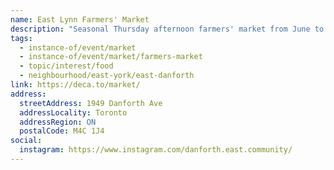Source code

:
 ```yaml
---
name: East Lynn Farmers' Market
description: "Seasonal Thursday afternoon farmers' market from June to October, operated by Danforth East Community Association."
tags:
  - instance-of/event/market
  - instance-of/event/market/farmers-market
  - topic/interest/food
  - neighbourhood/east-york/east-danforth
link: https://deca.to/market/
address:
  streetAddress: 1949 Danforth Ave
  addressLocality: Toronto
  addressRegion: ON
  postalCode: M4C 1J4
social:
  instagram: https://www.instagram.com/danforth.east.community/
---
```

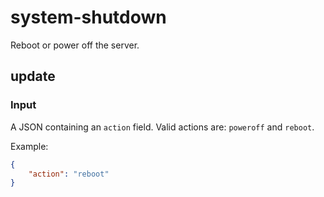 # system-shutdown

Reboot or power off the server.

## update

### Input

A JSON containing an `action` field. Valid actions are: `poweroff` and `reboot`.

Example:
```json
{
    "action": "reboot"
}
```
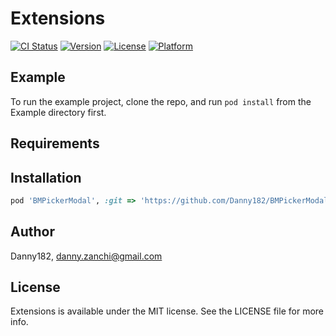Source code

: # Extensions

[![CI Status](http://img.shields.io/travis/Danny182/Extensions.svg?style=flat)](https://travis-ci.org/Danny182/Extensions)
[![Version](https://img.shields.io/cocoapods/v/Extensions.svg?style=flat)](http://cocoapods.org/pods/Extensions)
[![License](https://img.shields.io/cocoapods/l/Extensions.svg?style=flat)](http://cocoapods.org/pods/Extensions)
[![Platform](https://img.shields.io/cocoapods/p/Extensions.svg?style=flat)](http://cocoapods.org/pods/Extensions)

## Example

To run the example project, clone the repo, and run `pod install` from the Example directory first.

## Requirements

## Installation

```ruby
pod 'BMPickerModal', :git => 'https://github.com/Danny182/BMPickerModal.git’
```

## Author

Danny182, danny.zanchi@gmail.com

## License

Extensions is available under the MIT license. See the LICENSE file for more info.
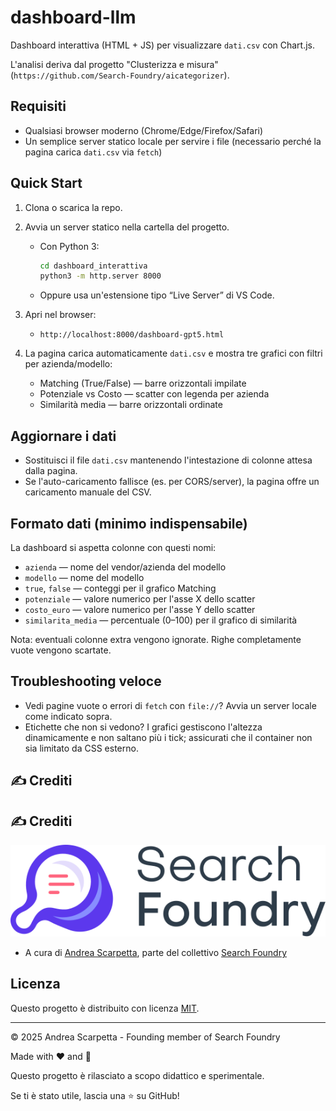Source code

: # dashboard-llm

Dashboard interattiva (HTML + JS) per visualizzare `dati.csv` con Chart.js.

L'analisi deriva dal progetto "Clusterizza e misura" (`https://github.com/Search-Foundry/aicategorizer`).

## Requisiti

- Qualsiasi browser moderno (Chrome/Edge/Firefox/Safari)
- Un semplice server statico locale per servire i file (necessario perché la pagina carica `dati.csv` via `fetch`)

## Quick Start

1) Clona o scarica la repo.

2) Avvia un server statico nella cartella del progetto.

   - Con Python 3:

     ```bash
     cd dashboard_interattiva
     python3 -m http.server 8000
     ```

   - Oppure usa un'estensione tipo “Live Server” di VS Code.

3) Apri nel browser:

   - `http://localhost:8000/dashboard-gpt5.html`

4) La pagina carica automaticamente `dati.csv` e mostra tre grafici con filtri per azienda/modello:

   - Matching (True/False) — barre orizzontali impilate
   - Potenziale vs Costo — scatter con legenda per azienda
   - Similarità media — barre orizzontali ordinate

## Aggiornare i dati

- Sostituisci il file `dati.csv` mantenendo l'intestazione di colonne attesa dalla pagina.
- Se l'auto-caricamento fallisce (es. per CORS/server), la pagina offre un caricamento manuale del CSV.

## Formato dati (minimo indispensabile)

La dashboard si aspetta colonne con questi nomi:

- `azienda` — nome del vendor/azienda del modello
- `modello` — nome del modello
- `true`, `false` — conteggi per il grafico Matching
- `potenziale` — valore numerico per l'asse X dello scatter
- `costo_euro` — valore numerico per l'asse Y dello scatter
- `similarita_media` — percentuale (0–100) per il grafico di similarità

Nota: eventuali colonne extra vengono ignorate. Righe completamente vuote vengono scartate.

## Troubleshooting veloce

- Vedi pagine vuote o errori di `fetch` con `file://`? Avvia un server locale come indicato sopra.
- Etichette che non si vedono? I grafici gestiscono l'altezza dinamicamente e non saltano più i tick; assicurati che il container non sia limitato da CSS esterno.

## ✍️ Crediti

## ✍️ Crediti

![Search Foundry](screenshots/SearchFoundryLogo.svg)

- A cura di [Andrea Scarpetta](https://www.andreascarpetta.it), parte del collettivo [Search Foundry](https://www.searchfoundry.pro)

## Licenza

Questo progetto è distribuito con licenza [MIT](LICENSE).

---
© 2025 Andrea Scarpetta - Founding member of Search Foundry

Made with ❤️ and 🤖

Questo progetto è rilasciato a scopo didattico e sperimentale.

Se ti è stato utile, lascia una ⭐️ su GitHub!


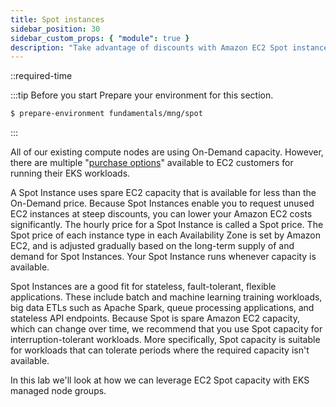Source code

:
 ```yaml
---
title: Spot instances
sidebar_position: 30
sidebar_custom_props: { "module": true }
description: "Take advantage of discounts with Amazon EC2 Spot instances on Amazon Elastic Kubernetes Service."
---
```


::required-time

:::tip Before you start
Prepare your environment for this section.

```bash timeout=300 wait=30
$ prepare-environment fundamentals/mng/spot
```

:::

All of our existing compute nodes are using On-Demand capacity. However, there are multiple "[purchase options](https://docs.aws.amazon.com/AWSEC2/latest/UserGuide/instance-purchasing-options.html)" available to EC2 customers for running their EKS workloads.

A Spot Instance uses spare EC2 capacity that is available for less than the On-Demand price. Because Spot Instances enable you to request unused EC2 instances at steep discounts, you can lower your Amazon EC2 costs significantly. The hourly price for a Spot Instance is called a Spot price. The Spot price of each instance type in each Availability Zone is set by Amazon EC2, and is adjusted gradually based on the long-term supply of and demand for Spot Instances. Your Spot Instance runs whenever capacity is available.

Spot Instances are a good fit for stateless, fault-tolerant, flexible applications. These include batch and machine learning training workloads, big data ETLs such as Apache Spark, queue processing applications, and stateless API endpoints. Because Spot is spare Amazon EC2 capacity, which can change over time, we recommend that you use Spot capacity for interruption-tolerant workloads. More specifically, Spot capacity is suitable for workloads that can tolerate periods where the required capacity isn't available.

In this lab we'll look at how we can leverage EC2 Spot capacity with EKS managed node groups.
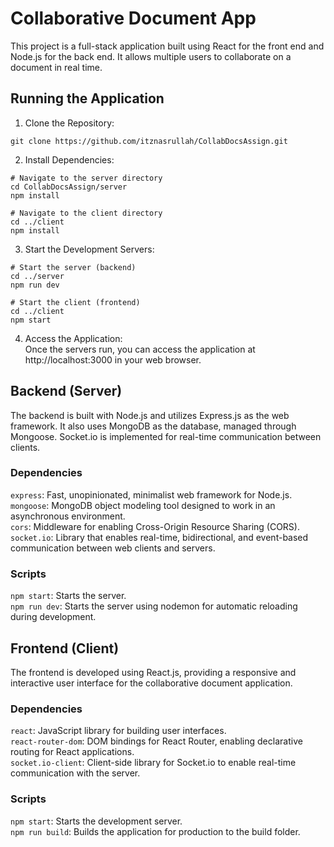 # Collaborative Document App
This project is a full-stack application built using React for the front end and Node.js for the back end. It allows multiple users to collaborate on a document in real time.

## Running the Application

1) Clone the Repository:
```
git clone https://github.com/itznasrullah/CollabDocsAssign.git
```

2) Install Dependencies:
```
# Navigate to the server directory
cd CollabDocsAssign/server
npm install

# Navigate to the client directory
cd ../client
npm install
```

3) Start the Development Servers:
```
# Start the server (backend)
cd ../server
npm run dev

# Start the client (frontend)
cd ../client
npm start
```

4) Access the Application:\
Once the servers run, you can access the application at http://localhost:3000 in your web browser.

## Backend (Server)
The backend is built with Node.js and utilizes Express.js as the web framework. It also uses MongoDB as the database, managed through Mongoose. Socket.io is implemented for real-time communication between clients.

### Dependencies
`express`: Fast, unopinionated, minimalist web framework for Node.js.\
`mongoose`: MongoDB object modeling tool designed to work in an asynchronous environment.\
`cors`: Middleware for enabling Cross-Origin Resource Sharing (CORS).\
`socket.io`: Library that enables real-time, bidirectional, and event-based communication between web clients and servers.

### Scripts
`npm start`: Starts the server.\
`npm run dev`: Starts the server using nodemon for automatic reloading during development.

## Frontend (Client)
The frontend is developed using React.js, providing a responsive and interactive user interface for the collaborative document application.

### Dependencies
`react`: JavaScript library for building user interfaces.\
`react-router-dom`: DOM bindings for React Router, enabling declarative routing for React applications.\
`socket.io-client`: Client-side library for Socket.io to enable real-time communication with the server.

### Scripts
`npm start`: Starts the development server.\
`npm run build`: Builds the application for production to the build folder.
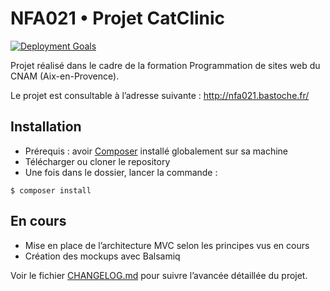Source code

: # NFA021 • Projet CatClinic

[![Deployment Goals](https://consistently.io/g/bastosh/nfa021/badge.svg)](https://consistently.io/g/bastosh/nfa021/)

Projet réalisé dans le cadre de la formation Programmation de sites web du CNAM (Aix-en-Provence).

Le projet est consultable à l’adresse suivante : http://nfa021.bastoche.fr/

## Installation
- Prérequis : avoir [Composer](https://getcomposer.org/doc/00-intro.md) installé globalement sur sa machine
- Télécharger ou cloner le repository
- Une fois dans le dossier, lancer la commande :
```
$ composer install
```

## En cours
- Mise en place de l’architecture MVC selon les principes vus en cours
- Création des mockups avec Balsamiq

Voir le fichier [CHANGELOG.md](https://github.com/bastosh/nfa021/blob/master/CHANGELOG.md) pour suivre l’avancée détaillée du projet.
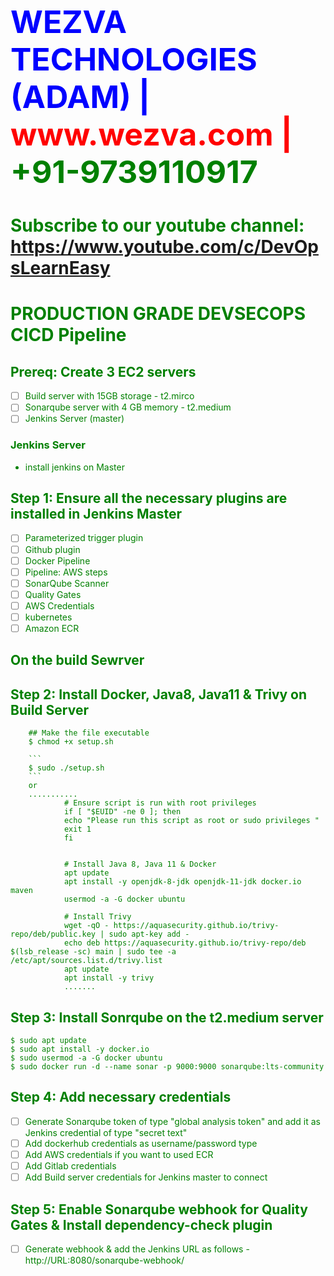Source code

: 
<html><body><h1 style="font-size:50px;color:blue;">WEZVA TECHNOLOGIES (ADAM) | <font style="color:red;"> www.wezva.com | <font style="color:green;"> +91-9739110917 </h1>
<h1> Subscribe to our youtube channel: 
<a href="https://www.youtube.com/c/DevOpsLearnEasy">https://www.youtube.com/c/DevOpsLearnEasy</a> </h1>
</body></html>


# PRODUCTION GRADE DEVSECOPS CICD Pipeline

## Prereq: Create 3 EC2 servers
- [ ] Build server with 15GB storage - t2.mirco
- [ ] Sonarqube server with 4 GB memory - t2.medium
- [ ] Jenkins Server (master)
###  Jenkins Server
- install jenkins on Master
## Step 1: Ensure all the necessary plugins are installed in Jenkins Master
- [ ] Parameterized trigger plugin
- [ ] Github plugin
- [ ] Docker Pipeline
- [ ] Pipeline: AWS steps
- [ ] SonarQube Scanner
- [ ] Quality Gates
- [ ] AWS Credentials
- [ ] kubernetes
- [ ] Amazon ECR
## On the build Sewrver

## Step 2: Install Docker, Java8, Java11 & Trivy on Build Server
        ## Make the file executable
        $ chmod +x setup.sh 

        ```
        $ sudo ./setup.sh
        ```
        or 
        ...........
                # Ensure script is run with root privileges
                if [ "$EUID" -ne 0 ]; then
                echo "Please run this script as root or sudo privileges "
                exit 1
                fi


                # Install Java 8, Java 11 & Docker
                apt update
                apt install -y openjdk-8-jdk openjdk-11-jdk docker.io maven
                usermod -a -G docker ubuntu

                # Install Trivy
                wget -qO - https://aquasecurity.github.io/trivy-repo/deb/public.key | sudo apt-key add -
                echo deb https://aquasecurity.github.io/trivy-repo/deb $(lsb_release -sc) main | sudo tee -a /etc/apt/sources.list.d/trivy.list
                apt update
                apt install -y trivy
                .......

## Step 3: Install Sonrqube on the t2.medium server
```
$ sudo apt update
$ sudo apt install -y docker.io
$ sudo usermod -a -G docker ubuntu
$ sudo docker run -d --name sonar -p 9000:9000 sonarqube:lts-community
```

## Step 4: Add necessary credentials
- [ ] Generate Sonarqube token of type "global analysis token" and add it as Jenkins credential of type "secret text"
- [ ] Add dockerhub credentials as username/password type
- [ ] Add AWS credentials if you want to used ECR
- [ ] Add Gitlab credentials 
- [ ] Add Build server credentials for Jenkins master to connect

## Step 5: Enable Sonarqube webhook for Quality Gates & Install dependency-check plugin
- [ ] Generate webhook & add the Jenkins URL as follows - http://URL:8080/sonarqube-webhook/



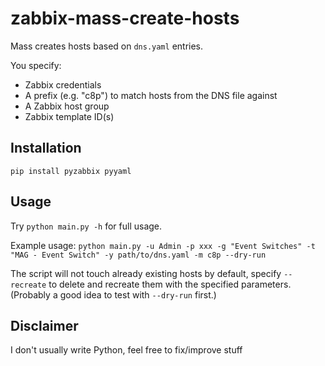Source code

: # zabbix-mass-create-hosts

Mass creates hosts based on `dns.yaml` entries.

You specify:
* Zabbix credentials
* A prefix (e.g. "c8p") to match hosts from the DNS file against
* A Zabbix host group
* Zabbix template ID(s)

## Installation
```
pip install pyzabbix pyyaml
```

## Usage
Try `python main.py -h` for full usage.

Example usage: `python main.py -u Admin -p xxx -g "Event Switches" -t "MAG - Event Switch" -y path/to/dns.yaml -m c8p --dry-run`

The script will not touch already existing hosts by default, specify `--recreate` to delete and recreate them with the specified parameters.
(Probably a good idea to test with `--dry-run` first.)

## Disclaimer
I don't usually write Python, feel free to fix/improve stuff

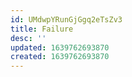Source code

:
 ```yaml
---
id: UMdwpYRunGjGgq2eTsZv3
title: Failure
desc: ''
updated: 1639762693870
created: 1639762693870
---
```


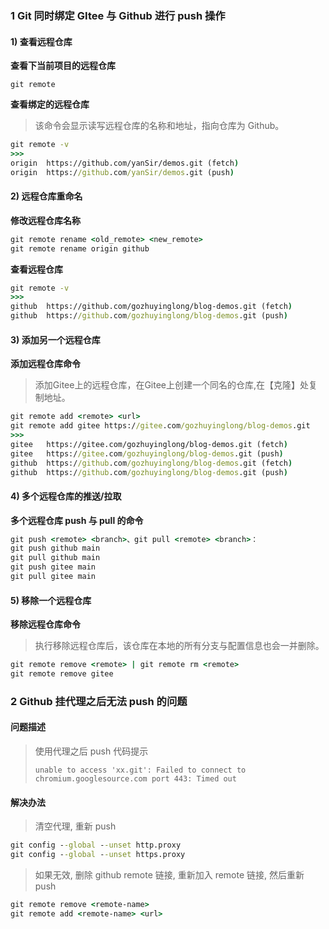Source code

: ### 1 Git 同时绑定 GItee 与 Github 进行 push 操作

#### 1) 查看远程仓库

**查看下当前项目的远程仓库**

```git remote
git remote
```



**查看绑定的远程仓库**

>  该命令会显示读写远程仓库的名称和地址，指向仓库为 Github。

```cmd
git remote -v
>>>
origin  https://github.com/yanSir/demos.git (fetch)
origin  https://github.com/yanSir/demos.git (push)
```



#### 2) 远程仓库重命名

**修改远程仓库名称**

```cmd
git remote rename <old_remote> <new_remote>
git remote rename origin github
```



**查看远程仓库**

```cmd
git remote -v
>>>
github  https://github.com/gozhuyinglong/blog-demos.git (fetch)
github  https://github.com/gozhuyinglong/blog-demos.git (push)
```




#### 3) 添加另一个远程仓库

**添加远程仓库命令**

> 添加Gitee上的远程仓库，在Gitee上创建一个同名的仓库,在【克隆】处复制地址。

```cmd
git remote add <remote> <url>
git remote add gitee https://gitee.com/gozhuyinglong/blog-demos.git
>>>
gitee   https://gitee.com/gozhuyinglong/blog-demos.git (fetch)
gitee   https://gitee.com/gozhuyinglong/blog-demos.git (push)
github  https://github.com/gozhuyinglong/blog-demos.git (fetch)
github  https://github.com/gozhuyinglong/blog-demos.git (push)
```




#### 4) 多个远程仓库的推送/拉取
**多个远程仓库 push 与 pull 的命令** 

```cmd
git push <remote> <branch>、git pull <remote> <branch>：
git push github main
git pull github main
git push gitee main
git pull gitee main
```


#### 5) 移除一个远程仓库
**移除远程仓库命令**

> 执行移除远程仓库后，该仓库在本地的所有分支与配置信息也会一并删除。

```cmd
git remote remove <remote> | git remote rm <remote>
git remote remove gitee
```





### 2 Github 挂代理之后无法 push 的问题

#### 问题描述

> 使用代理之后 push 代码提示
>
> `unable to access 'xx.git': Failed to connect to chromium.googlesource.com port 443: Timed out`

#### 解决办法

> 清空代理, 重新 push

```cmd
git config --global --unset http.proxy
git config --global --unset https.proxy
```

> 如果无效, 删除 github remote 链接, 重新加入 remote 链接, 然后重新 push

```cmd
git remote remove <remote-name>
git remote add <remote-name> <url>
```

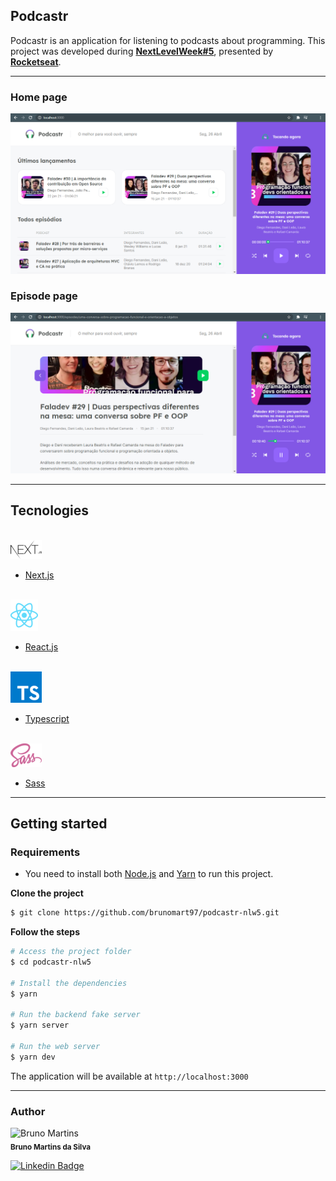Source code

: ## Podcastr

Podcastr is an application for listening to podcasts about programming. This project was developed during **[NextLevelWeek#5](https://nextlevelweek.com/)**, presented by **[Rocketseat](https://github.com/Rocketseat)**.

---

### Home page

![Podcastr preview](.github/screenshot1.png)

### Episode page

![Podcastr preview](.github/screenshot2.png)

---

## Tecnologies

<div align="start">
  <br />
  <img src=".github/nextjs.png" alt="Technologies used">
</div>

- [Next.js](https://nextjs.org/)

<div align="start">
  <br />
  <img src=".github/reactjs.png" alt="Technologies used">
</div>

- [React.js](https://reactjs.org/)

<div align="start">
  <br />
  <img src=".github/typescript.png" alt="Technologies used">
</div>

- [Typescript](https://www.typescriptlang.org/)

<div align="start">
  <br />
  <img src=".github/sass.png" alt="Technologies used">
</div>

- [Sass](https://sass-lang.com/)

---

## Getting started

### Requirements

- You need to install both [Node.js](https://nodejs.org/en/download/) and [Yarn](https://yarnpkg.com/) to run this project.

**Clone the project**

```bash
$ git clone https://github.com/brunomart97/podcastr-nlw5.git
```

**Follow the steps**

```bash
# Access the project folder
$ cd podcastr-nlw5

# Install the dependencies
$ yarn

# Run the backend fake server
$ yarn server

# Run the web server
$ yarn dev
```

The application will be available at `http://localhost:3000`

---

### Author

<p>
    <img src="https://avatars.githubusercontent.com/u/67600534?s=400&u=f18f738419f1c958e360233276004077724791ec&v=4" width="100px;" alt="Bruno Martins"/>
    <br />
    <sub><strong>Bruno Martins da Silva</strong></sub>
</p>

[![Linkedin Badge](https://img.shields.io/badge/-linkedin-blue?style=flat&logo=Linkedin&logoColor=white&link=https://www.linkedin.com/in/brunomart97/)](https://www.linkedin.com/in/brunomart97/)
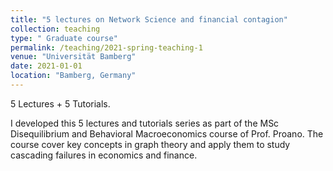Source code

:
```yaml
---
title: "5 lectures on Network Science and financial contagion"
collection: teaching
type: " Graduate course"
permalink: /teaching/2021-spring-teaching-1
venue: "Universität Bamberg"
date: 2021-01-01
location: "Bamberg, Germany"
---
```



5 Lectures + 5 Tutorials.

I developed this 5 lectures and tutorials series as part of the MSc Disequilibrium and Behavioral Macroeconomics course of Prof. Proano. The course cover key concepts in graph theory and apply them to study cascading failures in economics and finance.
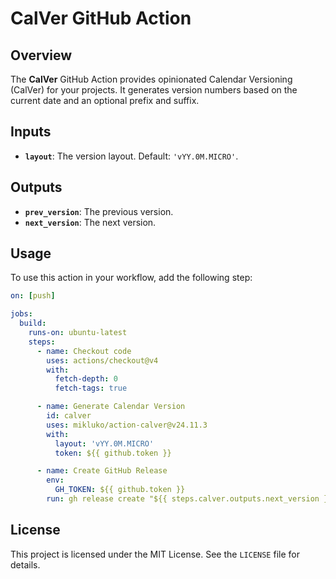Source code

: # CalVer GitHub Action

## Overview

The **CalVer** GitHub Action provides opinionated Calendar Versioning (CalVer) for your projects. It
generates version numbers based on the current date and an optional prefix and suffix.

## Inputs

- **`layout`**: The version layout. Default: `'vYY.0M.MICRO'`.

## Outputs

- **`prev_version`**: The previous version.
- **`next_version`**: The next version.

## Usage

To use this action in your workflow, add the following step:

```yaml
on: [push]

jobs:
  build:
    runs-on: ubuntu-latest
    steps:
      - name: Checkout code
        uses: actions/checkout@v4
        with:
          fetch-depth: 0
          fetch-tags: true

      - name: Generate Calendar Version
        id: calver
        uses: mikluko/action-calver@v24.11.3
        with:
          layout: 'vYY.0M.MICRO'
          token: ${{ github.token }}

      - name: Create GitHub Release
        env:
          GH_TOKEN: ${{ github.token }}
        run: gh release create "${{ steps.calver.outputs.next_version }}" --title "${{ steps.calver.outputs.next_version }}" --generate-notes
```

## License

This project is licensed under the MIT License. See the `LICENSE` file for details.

┄┄┄┄┄┄┄┄┄┄

### TASK STATEMENT
Starting with the line that has "-ne 0 ]; then" and going on through the line that has "for full usage.", transcribe the records above exactly, but skip the pictures.

### RESPONSE
                if [ "$EUID" -ne 0 ]; then
                echo "Please run this script as root or sudo privileges "
                exit 1
                fi


                # Install Java 8, Java 11 & Docker
                apt update
                apt install -y openjdk-8-jdk openjdk-11-jdk docker.io maven
                usermod -a -G docker ubuntu

                # Install Trivy
                wget -qO - https://aquasecurity.github.io/trivy-repo/deb/public.key | sudo apt-key add -
                echo deb https://aquasecurity.github.io/trivy-repo/deb $(lsb_release -sc) main | sudo tee -a /etc/apt/sources.list.d/trivy.list
                apt update
                apt install -y trivy
                .......

## Step 3: Install Sonrqube on the t2.medium server
```
$ sudo apt update
$ sudo apt install -y docker.io
$ sudo usermod -a -G docker ubuntu
$ sudo docker run -d --name sonar -p 9000:9000 sonarqube:lts-community
```

## Step 4: Add necessary credentials
- [ ] Generate Sonarqube token of type "global analysis token" and add it as Jenkins credential of type "secret text"
- [ ] Add dockerhub credentials as username/password type
- [ ] Add AWS credentials if you want to used ECR
- [ ] Add Gitlab credentials 
- [ ] Add Build server credentials for Jenkins master to connect

## Step 5: Enable Sonarqube webhook for Quality Gates & Install dependency-check plugin
- [ ] Generate webhook & add the Jenkins URL as follows - http://URL:8080/sonarqube-webhook/



Source code

: # zabbix-mass-create-hosts

Mass creates hosts based on `dns.yaml` entries.

You specify:
* Zabbix credentials
* A prefix (e.g. "c8p") to match hosts from the DNS file against
* A Zabbix host group
* Zabbix template ID(s)

## Installation
```
pip install pyzabbix pyyaml
```

## Usage
Try `python main.py -h` for full usage.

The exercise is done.